■ **WHAT NEEDS TO BE DONE**: Work out how many lines below contain the word "information", then give that number alone.

■ **THE DATA**:

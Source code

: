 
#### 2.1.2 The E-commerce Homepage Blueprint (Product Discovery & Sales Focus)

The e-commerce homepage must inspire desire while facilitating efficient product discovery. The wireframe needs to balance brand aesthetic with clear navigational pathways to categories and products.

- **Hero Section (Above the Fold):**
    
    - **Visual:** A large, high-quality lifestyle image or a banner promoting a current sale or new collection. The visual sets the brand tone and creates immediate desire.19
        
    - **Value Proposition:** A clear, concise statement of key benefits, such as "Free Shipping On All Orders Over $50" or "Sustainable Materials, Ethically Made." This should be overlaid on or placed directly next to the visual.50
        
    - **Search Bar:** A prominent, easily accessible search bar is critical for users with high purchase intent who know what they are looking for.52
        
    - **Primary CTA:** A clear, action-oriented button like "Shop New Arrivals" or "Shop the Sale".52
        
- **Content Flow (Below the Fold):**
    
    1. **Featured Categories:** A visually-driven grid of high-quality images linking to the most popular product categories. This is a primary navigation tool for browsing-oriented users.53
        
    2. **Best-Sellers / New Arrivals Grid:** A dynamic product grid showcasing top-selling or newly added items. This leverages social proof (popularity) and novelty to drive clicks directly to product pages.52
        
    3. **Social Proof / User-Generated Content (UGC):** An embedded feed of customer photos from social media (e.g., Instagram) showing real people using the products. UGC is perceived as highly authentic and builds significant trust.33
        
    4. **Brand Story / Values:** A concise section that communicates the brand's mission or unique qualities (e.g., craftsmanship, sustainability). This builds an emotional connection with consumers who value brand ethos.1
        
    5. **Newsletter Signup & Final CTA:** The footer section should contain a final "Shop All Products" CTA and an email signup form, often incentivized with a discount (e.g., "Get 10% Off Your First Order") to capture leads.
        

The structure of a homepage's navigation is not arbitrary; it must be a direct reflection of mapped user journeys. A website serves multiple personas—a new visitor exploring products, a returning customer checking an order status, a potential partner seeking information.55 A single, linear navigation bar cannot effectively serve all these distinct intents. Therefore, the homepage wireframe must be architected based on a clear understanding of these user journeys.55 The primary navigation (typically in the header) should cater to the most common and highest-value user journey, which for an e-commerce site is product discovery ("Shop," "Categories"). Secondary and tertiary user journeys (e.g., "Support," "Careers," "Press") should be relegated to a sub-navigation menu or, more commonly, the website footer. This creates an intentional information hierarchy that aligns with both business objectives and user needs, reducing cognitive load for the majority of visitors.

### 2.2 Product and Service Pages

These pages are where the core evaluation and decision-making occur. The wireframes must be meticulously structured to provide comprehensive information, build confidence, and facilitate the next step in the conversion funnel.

■ **TASK OUTPUT**: 2